---- TASK DATA

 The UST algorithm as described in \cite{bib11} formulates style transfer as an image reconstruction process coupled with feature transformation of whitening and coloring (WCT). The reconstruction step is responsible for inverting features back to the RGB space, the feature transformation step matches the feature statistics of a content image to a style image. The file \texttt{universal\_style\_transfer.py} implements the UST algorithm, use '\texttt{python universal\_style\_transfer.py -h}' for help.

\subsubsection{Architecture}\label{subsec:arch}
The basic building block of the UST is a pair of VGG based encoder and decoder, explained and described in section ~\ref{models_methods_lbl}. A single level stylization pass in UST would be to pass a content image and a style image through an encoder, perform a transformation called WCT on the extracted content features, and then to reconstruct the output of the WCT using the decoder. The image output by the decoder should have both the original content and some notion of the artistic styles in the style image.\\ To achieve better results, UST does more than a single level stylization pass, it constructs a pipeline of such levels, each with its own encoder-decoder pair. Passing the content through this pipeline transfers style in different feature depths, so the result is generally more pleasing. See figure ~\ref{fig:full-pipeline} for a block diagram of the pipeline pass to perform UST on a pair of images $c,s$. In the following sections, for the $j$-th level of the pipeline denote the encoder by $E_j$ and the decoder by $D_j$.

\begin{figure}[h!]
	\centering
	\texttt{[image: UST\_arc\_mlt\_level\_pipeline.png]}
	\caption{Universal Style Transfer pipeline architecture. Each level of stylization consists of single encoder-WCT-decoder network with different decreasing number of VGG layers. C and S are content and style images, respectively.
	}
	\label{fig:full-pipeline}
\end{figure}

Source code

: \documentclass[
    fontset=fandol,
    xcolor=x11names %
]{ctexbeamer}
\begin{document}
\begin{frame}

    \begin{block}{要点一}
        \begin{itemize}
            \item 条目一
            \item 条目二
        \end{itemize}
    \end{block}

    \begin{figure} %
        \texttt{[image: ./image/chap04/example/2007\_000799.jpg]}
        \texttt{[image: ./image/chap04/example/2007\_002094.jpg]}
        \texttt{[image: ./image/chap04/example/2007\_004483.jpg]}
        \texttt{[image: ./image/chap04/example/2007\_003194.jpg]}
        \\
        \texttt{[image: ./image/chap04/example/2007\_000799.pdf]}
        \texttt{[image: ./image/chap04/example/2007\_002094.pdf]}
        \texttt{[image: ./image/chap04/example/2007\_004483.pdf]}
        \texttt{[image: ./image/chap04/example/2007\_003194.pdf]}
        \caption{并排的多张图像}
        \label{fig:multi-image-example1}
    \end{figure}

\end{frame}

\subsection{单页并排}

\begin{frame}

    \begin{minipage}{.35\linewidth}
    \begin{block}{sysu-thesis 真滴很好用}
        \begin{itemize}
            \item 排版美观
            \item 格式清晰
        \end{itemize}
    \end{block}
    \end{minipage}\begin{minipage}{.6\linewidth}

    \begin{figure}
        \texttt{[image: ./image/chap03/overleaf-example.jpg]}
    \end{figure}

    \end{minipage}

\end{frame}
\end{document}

--------
---- TASK DATA

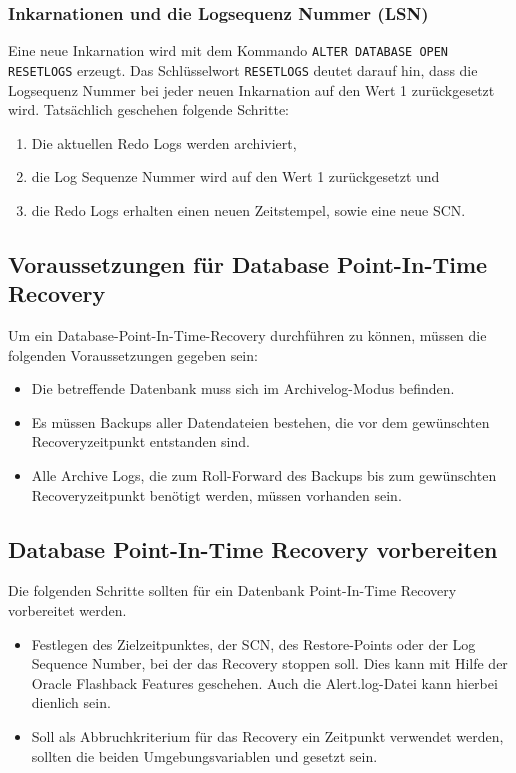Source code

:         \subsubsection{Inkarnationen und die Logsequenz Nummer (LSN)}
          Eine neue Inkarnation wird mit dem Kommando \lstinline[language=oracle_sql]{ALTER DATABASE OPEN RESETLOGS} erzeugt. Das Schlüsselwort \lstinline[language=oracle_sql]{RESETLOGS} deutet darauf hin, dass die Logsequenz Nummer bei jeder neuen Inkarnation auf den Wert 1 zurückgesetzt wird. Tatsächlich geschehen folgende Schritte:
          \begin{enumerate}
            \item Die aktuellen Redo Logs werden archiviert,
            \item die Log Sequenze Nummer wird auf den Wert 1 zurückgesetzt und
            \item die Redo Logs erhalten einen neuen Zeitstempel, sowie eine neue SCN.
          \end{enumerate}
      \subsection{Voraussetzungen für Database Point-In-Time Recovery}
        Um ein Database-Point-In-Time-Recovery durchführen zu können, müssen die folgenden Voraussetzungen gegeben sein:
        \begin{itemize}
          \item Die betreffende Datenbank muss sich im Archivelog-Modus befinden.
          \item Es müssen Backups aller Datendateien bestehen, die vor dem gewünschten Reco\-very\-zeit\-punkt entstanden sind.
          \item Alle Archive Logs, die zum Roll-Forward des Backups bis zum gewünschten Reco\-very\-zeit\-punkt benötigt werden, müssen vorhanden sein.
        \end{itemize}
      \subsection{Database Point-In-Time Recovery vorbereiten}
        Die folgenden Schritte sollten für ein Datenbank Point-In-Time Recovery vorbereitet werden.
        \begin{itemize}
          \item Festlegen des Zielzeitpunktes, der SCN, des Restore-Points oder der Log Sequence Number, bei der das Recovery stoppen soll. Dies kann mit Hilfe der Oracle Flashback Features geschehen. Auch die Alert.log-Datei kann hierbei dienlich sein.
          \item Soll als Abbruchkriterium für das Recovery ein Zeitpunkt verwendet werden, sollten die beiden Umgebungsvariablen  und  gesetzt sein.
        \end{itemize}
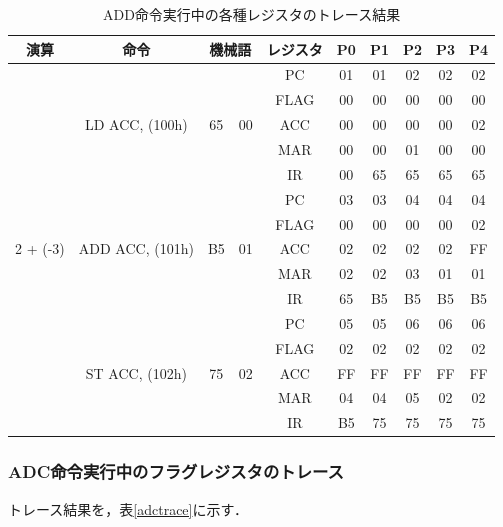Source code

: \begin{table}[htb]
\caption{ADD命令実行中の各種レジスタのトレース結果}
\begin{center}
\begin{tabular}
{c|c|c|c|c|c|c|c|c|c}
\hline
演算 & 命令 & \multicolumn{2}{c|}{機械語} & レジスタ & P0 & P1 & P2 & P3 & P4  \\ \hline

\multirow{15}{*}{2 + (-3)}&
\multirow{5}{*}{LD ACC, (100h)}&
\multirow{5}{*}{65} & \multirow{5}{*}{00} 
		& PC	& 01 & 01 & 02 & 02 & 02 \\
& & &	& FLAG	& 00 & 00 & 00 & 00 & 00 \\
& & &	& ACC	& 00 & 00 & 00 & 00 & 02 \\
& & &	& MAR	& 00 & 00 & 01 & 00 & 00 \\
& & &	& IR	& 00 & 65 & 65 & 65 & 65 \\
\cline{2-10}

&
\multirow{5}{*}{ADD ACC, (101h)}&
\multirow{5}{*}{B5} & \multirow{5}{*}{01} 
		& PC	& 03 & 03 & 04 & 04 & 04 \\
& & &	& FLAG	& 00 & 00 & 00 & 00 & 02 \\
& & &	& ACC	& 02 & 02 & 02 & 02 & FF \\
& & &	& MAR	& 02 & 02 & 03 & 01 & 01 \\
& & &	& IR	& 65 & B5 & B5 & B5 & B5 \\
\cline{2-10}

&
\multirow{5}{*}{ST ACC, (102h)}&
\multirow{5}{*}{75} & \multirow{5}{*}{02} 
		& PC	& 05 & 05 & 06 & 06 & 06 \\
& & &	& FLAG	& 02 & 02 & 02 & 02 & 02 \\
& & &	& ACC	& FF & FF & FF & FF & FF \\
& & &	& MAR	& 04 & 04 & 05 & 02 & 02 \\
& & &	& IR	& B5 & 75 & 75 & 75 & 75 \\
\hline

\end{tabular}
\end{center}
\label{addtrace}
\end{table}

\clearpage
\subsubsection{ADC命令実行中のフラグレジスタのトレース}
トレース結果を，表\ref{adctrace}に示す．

--------
---- TASK DATA

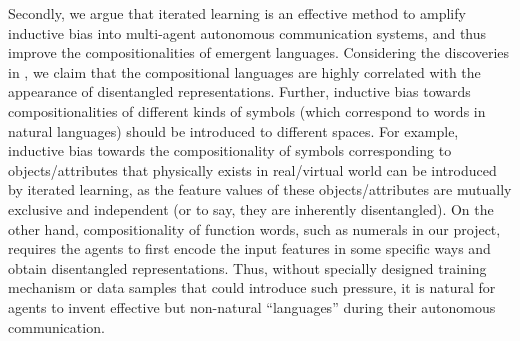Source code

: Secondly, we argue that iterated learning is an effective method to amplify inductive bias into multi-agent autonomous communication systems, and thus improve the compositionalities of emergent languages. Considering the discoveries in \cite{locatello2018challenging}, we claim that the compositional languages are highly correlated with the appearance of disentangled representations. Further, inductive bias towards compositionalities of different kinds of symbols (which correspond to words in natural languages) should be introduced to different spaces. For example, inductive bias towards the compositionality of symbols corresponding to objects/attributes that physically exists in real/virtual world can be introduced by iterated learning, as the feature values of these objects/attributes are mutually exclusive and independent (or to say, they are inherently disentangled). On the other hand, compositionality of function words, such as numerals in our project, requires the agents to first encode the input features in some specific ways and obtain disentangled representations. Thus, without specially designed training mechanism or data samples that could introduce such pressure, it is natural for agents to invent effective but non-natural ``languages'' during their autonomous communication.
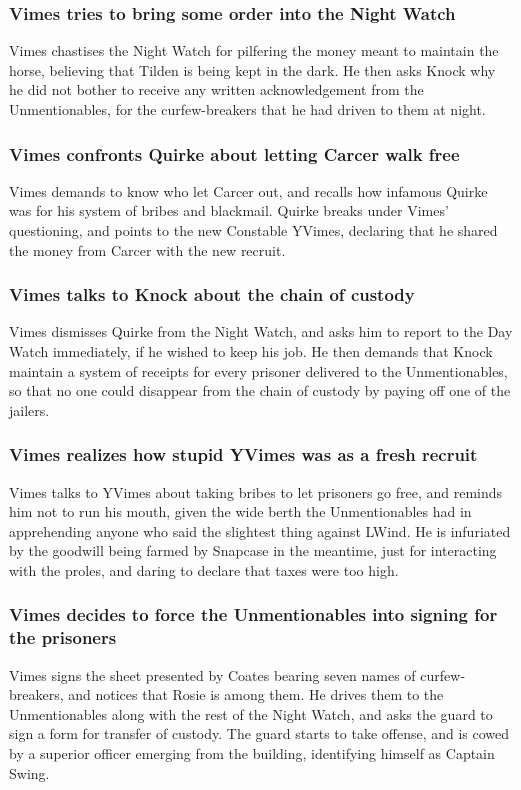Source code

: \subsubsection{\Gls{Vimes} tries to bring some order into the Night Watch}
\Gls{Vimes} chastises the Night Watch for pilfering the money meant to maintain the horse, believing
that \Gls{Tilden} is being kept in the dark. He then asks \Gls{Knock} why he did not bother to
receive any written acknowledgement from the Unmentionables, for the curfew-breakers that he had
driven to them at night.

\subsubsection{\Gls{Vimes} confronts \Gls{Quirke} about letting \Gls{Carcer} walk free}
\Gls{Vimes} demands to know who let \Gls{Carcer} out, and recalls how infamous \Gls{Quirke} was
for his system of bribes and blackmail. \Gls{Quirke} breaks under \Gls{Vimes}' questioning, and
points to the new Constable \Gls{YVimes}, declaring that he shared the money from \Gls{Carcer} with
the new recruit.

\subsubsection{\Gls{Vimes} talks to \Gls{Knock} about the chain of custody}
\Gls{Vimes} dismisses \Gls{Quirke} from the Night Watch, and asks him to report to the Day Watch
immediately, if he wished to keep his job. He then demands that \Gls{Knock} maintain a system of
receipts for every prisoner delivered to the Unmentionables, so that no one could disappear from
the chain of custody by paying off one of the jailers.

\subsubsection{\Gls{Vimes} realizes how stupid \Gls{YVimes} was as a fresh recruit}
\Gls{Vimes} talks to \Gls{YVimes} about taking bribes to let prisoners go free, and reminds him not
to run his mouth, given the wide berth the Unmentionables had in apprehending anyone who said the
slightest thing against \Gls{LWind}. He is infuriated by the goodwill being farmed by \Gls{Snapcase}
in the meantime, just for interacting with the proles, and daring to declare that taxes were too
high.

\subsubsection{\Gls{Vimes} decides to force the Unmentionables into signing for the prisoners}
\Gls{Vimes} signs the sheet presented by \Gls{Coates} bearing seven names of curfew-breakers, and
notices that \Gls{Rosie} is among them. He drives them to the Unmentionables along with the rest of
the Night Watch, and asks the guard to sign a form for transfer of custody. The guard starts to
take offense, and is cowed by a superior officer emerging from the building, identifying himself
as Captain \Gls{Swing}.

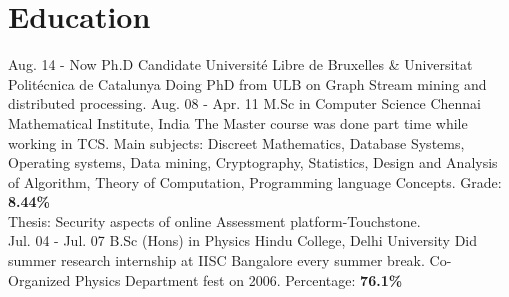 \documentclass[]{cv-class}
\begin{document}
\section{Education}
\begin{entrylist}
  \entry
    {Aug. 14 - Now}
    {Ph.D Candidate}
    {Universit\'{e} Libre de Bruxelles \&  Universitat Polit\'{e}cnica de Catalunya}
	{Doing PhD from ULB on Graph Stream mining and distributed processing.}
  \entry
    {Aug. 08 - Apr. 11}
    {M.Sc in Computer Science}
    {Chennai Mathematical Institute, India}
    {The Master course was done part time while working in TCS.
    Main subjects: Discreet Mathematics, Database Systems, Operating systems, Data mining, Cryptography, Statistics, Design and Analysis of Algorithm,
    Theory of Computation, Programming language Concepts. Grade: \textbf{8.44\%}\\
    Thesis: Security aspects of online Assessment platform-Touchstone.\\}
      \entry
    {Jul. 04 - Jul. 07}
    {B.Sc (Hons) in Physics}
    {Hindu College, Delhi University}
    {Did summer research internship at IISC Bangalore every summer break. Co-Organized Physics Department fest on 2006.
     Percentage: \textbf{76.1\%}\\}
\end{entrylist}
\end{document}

--------

INSTRUCTIONS FOR THE TASK:
Report back every line of the entries in which "Quirke" occurs.

SOLUTION TO THIS TASK:
\subsubsection{\Gls{Vimes} confronts \Gls{Quirke} about letting \Gls{Carcer} walk free}
\Gls{Vimes} demands to know who let \Gls{Carcer} out, and recalls how infamous \Gls{Quirke} was
for his system of bribes and blackmail. \Gls{Quirke} breaks under \Gls{Vimes}' questioning, and
\Gls{Vimes} dismisses \Gls{Quirke} from the Night Watch, and asks him to report to the Day Watch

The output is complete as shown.